Divorce is a challenging and emotionally charged event. The process is filled with complexities, from determining the division of assets to figuring out the parenting plan for any children involved. Many couples opt for divorce mediation to find middle ground.
Mediation is essentially about communication and negotiation. It offers a platform where both parties can discuss and decide on the terms of their divorce. Instead of presenting their cases in court and waiting for a judge’s decision, they are guided by their attorneys and a neutral third-party mediator who helps them reach a consensus.
What issues are addressed during mediation?
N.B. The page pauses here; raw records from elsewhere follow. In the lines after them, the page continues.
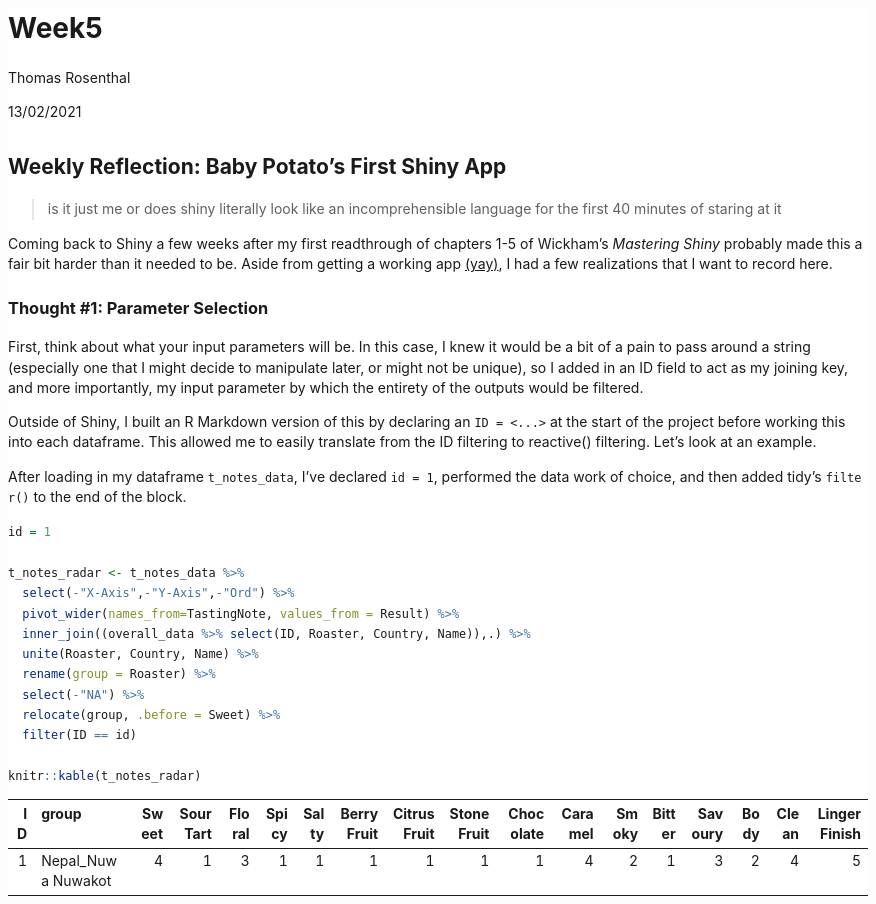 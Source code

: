 Week5
================
Thomas Rosenthal

13/02/2021

## Weekly Reflection: Baby Potato’s First Shiny App

> is it just me or does shiny literally look like an incomprehensible
> language for the first 40 minutes of staring at it

Coming back to Shiny a few weeks after my first readthrough of chapters
1-5 of Wickham’s *Mastering Shiny* probably made this a fair bit harder
than it needed to be. Aside from getting a working app
[(yay)](https://github.com/mrpotatocode/COFEE_COFFEE_COFFEE/tree/main/Tamatoa/Second/CoffeeMap),
I had a few realizations that I want to record here.

### Thought \#1: Parameter Selection

First, think about what your input parameters will be. In this case, I
knew it would be a bit of a pain to pass around a string (especially one
that I might decide to manipulate later, or might not be unique), so I
added in an ID field to act as my joining key, and more importantly, my
input parameter by which the entirety of the outputs would be filtered.

Outside of Shiny, I built an R Markdown version of this by declaring an
`ID = <...>` at the start of the project before working this into each
dataframe. This allowed me to easily translate from the ID filtering to
reactive() filtering. Let’s look at an example.

After loading in my dataframe `t_notes_data`, I’ve declared `id = 1`,
performed the data work of choice, and then added tidy’s `filter()` to
the end of the block.

``` r
id = 1

t_notes_radar <- t_notes_data %>%
  select(-"X-Axis",-"Y-Axis",-"Ord") %>%
  pivot_wider(names_from=TastingNote, values_from = Result) %>%
  inner_join((overall_data %>% select(ID, Roaster, Country, Name)),.) %>%
  unite(Roaster, Country, Name) %>%
  rename(group = Roaster) %>%
  select(-"NA") %>%
  relocate(group, .before = Sweet) %>% 
  filter(ID == id)

knitr::kable(t_notes_radar)
```

| ID | group               | Sweet | SourTart | Floral | Spicy | Salty | BerryFruit | CitrusFruit | StoneFruit | Chocolate | Caramel | Smoky | Bitter | Savoury | Body | Clean | LingerFinish |
| -: | :------------------ | ----: | -------: | -----: | ----: | ----: | ---------: | ----------: | ---------: | --------: | ------: | ----: | -----: | ------: | ---: | ----: | -----------: |
|  1 | Nepal\_Nuwa Nuwakot |     4 |        1 |      3 |     1 |     1 |          1 |           1 |          1 |         1 |       4 |     2 |      1 |       3 |    2 |     4 |            5 |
In mediation, almost every facet of a divorce can be discussed. Whether a couple is dividing properties, setting alimony amounts or establishing parenting plans, it’s a space where both parties can express their concerns and wishes. Since the mediator doesn’t enforce any decisions but facilitates dialogue instead, there’s a lot of room for creativity and customization in the approaches that can be embraced during this process. Mediation allows for adaptability. Unlike court rulings which might be rigid, mediation gives couples the freedom to craft agreements that work with their unique situations.
How does the negotiation take place?
The mediator, while neutral, helps to ensure that discussions remain constructive and amicable. They are not in the room to pick sides or enforce decisions, but rather to guide the conversation, probing with questions and providing insights when necessary. Mediators are flexible in their approach. They can work with both spouses in the same room, fostering direct communication. If tensions are high and direct interaction might be counterproductive, the mediator can act as a go-between, communicating with each spouse in separate rooms. This ensures that the mediation process can progress productively even if emotions run high.
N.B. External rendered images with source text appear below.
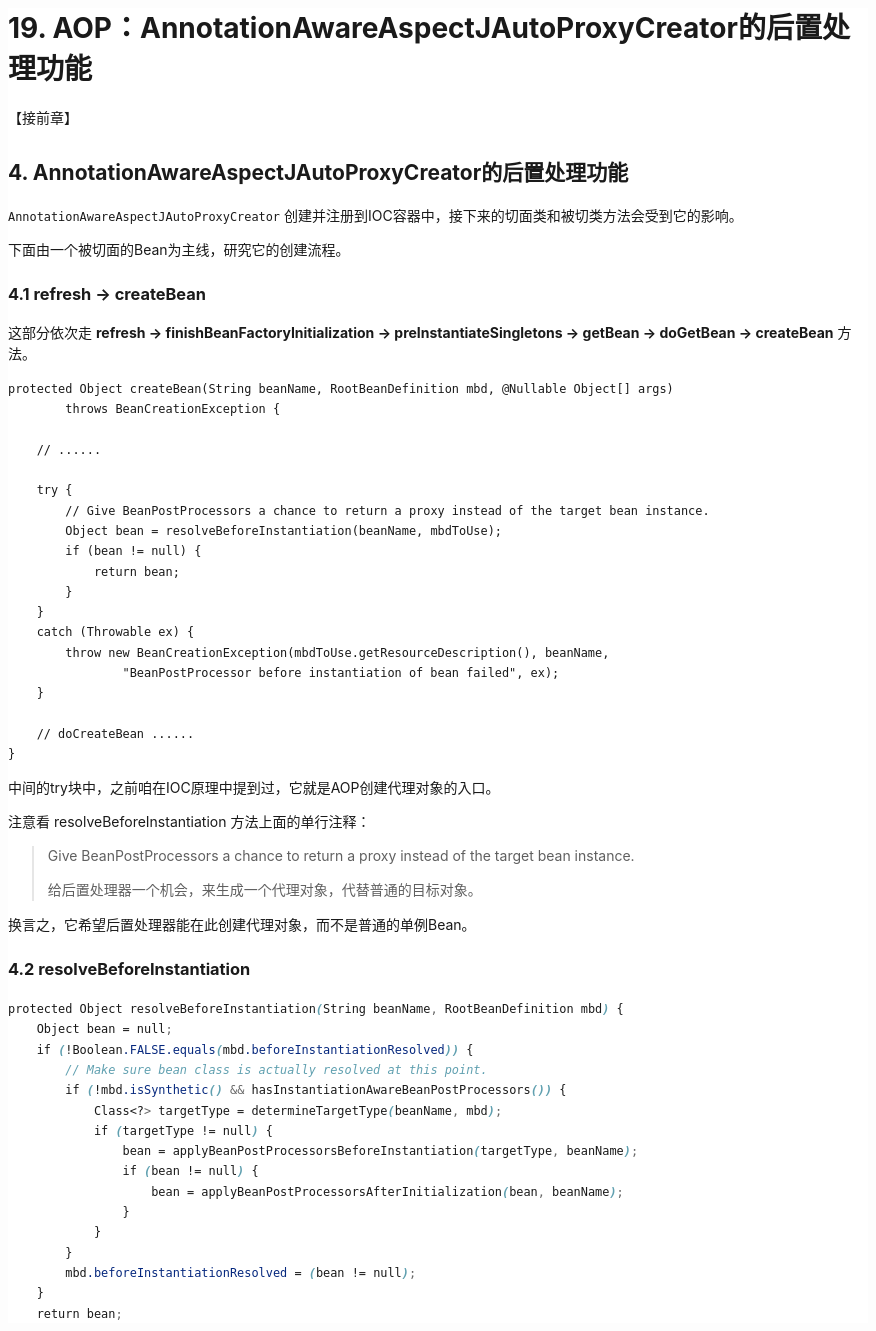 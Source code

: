 # 19. AOP：AnnotationAwareAspectJAutoProxyCreator的后置处理功能

【接前章】

## 4. AnnotationAwareAspectJAutoProxyCreator的后置处理功能

`AnnotationAwareAspectJAutoProxyCreator` 创建并注册到IOC容器中，接下来的切面类和被切类方法会受到它的影响。

下面由一个被切面的Bean为主线，研究它的创建流程。

### 4.1 refresh → createBean

这部分依次走 **refresh → finishBeanFactoryInitialization → preInstantiateSingletons → getBean → doGetBean → createBean** 方法。

```less
protected Object createBean(String beanName, RootBeanDefinition mbd, @Nullable Object[] args)
        throws BeanCreationException {

    // ......

    try {
        // Give BeanPostProcessors a chance to return a proxy instead of the target bean instance.
        Object bean = resolveBeforeInstantiation(beanName, mbdToUse);
        if (bean != null) {
            return bean;
        }
    }
    catch (Throwable ex) {
        throw new BeanCreationException(mbdToUse.getResourceDescription(), beanName,
                "BeanPostProcessor before instantiation of bean failed", ex);
    }

    // doCreateBean ......
}
```

中间的try块中，之前咱在IOC原理中提到过，它就是AOP创建代理对象的入口。

注意看 resolveBeforeInstantiation 方法上面的单行注释：

> Give BeanPostProcessors a chance to return a proxy instead of the target bean instance.
>
> 给后置处理器一个机会，来生成一个代理对象，代替普通的目标对象。

换言之，它希望后置处理器能在此创建代理对象，而不是普通的单例Bean。

### 4.2 resolveBeforeInstantiation

```scss
protected Object resolveBeforeInstantiation(String beanName, RootBeanDefinition mbd) {
    Object bean = null;
    if (!Boolean.FALSE.equals(mbd.beforeInstantiationResolved)) {
        // Make sure bean class is actually resolved at this point.
        if (!mbd.isSynthetic() && hasInstantiationAwareBeanPostProcessors()) {
            Class<?> targetType = determineTargetType(beanName, mbd);
            if (targetType != null) {
                bean = applyBeanPostProcessorsBeforeInstantiation(targetType, beanName);
                if (bean != null) {
                    bean = applyBeanPostProcessorsAfterInitialization(bean, beanName);
                }
            }
        }
        mbd.beforeInstantiationResolved = (bean != null);
    }
    return bean;
```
What if an agreement isn’t reached?
Mediation doesn’t always conclude with a resolution. If couples can’t reach a consensus, they can pursue traditional litigation. This typically takes longer and is more costly than going through mediation but it is sometimes necessary. Those who are interested in attempting to avoid litigation, however, can benefit from seeking legal guidance to determine whether mediation may be an opportunity worth pursuing.